Directed by Becca Hirani and Michael Hoad, A Woman Scorned starts off with a simple setup: two sisters, Jas (Purvis) and Laura (Hannah Pauley), escape to the English countryside for a quiet, healing weekend. Unfortunately, they run into a pack of greasy, sinister men led by Randy (a magnificently slimy Aaron-Jon North). What begins as a tense brush-off quickly escalates into home invasion, murder, and, very, very messy revenge.
It’s a straightforward premise, but that’s what makes it sing.
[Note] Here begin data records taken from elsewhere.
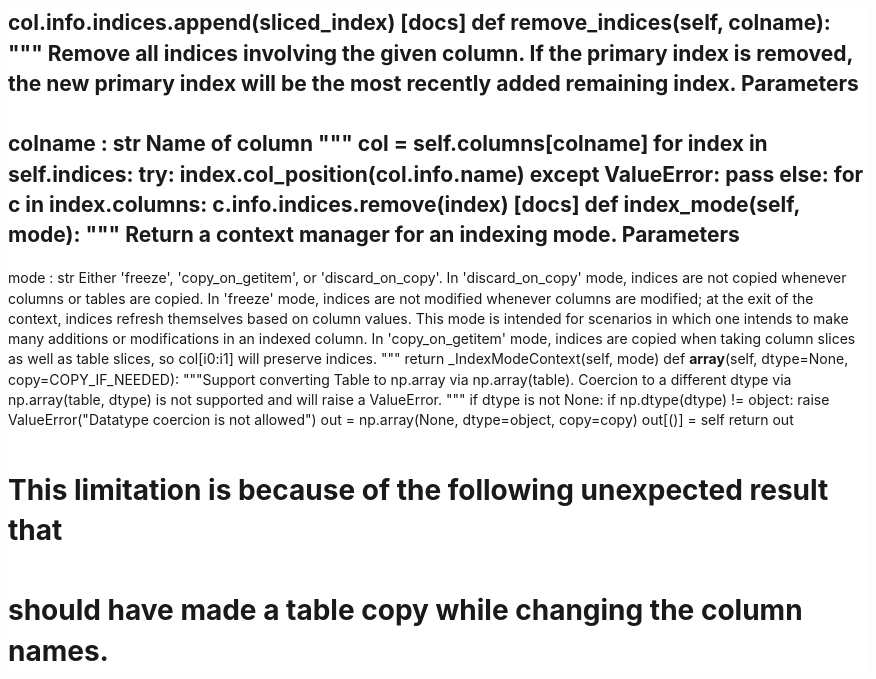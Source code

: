 col.info.indices.append(sliced_index)
[docs]
def remove_indices(self, colname):
"""
Remove all indices involving the given column.
If the primary index is removed, the new primary
index will be the most recently added remaining
index.
Parameters
----------
colname : str
Name of column
"""
col = self.columns[colname]
for index in self.indices:
try:
index.col_position(col.info.name)
except ValueError:
pass
else:
for c in index.columns:
c.info.indices.remove(index)
[docs]
def index_mode(self, mode):
"""
Return a context manager for an indexing mode.
Parameters
----------
mode : str
Either 'freeze', 'copy_on_getitem', or 'discard_on_copy'.
In 'discard_on_copy' mode,
indices are not copied whenever columns or tables are copied.
In 'freeze' mode, indices are not modified whenever columns are
modified; at the exit of the context, indices refresh themselves
based on column values. This mode is intended for scenarios in
which one intends to make many additions or modifications in an
indexed column.
In 'copy_on_getitem' mode, indices are copied when taking column
slices as well as table slices, so col[i0:i1] will preserve
indices.
"""
return _IndexModeContext(self, mode)
def __array__(self, dtype=None, copy=COPY_IF_NEEDED):
"""Support converting Table to np.array via np.array(table).
Coercion to a different dtype via np.array(table, dtype) is not
supported and will raise a ValueError.
"""
if dtype is not None:
if np.dtype(dtype) != object:
raise ValueError("Datatype coercion is not allowed")
out = np.array(None, dtype=object, copy=copy)
out[()] = self
return out
# This limitation is because of the following unexpected result that
# should have made a table copy while changing the column names.
#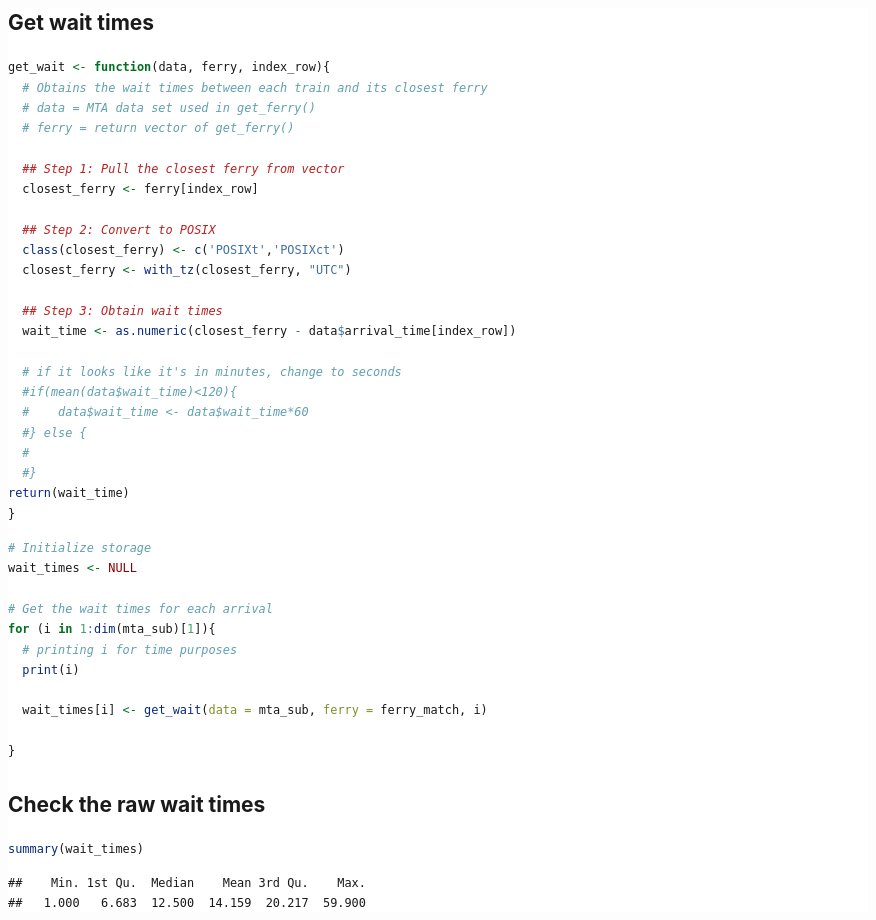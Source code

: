 ## Get wait times

``` r
get_wait <- function(data, ferry, index_row){
  # Obtains the wait times between each train and its closest ferry
  # data = MTA data set used in get_ferry()
  # ferry = return vector of get_ferry()
  
  ## Step 1: Pull the closest ferry from vector
  closest_ferry <- ferry[index_row]
  
  ## Step 2: Convert to POSIX
  class(closest_ferry) <- c('POSIXt','POSIXct')
  closest_ferry <- with_tz(closest_ferry, "UTC")
  
  ## Step 3: Obtain wait times
  wait_time <- as.numeric(closest_ferry - data$arrival_time[index_row])
  
  # if it looks like it's in minutes, change to seconds
  #if(mean(data$wait_time)<120){
  #    data$wait_time <- data$wait_time*60
  #} else {
  #  
  #}
return(wait_time)
}
```

``` r
# Initialize storage
wait_times <- NULL

# Get the wait times for each arrival
for (i in 1:dim(mta_sub)[1]){
  # printing i for time purposes
  print(i)
  
  wait_times[i] <- get_wait(data = mta_sub, ferry = ferry_match, i)
  
}
```

## Check the raw wait times

``` r
summary(wait_times)
```

    ##    Min. 1st Qu.  Median    Mean 3rd Qu.    Max. 
    ##   1.000   6.683  12.500  14.159  20.217  59.900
Once things kick off, A Woman Scorned becomes a full-throttle, blood-soaked tale of survival and payback, and Purvis is absolutely electric at the centre of it all. Gone is any pretence of delicate trauma recovery; when Jas finds Laura dead, she flips the switch from “grieving sister” to “unstoppable killing machine” in record time.
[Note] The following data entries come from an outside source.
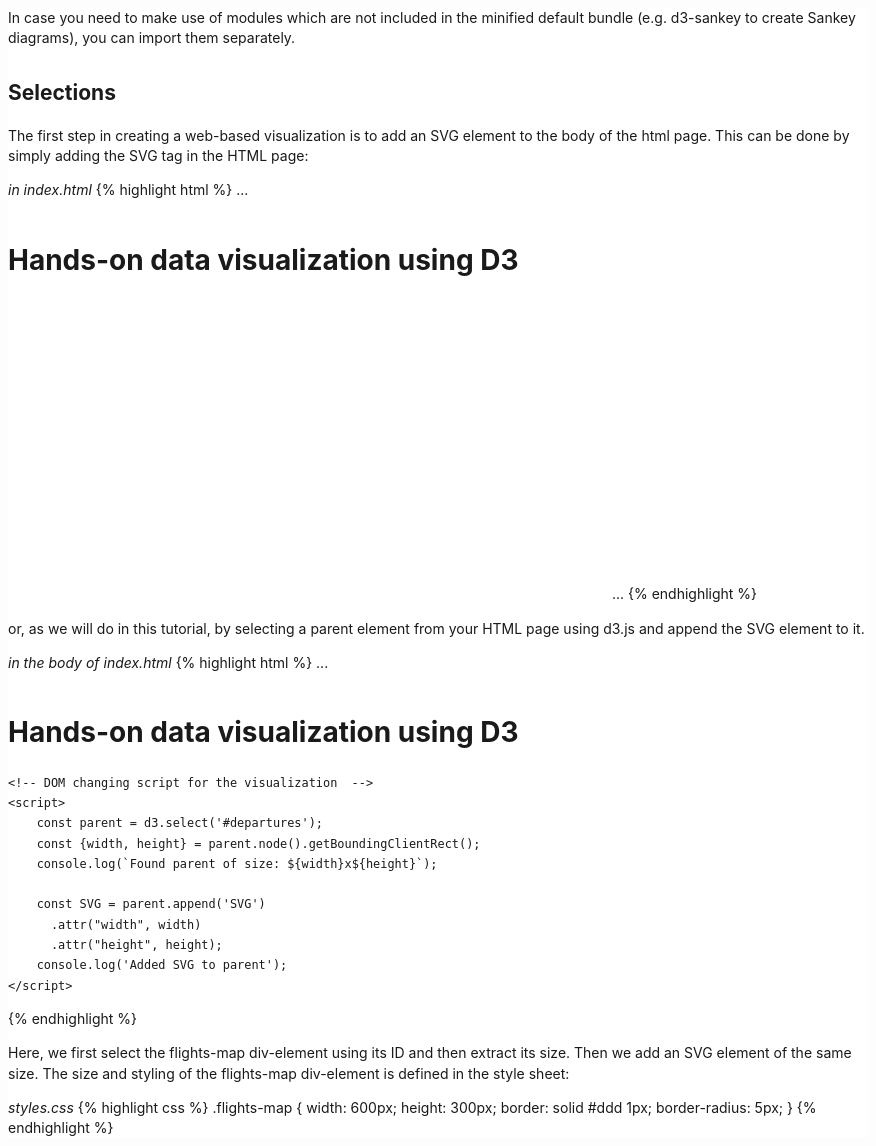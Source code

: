 In case you need to make use of modules which are not included in the minified default bundle (e.g. d3-sankey to create Sankey diagrams), you can import them separately.

## Selections

The first step in creating a web-based visualization is to add an SVG element to the body of the html page. This can be done by simply adding the SVG tag in the HTML page:

*in index.html*
{% highlight html %}
...
<body>
    <H1>Hands-on data visualization using D3</H1>
    <svg class="flights-map" id="departures" width="600px" height="300px"></svg>
    ...
</body>
{% endhighlight %}

or, as we will do in this tutorial, by selecting a parent element from your HTML page using d3.js and append the SVG element to it.

*in the body of index.html*
{% highlight html %}
...
<body>
    <H1>Hands-on data visualization using D3 </H1>
    <div class="flights-map" id="departures"> </div>

    <!-- DOM changing script for the visualization  -->
    <script>
        const parent = d3.select('#departures');
        const {width, height} = parent.node().getBoundingClientRect();
        console.log(`Found parent of size: ${width}x${height}`);

        const SVG = parent.append('SVG')
          .attr("width", width)
          .attr("height", height);
        console.log('Added SVG to parent');
    </script>
</body>
{% endhighlight %}

Here, we first select the flights-map div-element using its ID and then extract its size. Then we add an SVG element of the same size. The size and styling of the flights-map div-element is defined in the style sheet:

*styles.css*
{% highlight css %}
.flights-map {
    width: 600px;
    height: 300px;
    border: solid #ddd 1px;
    border-radius: 5px;
}
{% endhighlight %}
Purvis delivers exactly the kind of performance this movie needs: emotional enough to make you care, feral enough to make you cheer. Watching her stalk, trap, and brutally dispatch the gang members is a grimy, guilty pleasure. She’s a one-woman army, taking out sleazebags with whatever’s at hand — and the film doesn’t shy away from the violence either. It’s messy, cathartic, and surprisingly satisfying.
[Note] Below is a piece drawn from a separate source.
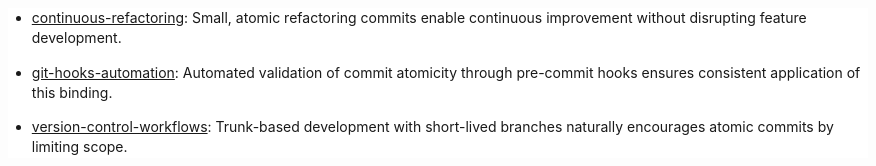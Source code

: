 - [continuous-refactoring](../../docs/bindings/core/continuous-refactoring.md): Small, atomic refactoring commits enable continuous improvement without disrupting feature development.

- [git-hooks-automation](../../docs/bindings/core/git-hooks-automation.md): Automated validation of commit atomicity through pre-commit hooks ensures consistent application of this binding.

- [version-control-workflows](../../docs/bindings/core/version-control-workflows.md): Trunk-based development with short-lived branches naturally encourages atomic commits by limiting scope.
Technically, it’s typical low-budget British genre fare. The lighting’s sometimes a bit murky, the sound wobbles here and there, and the rural settings are more “weekend Airbnb” than “cinematic wilderness.” But none of that matters when the pace is this tight and the action is this gleefully savage.
Special mention has to go to Aaron-Jon North, whose performance as Randy is wonderfully hateable. He’s exactly the kind of villain you can’t wait to see get his comeuppance, and when it comes, it’s gloriously brutal.
Clocking in at a lean 84 minutes, A Woman Scorned doesn’t waste a second. It’s an old-school revenge flick stripped down to the bone: simple setup, despicable bad guys, and an avenging angel who’s all out of patience (and mercy).
Ultimately, A Woman Scorned is pure, scuzzy, late-night carnage. Exactly the kind of bloody, low-budget revenge romp that knows its audience and absolutely delivers. Megan Purvis cements her status as the go-to face of British genre filmmaking (and is a total badass at the same time), and I was there for every blood-soaked second of it.
**** 4/5
A Woman Scorned is out now on digital platforms in the US. The film is set for a digital release in the UK on June 9th, courtesy of High Fliers.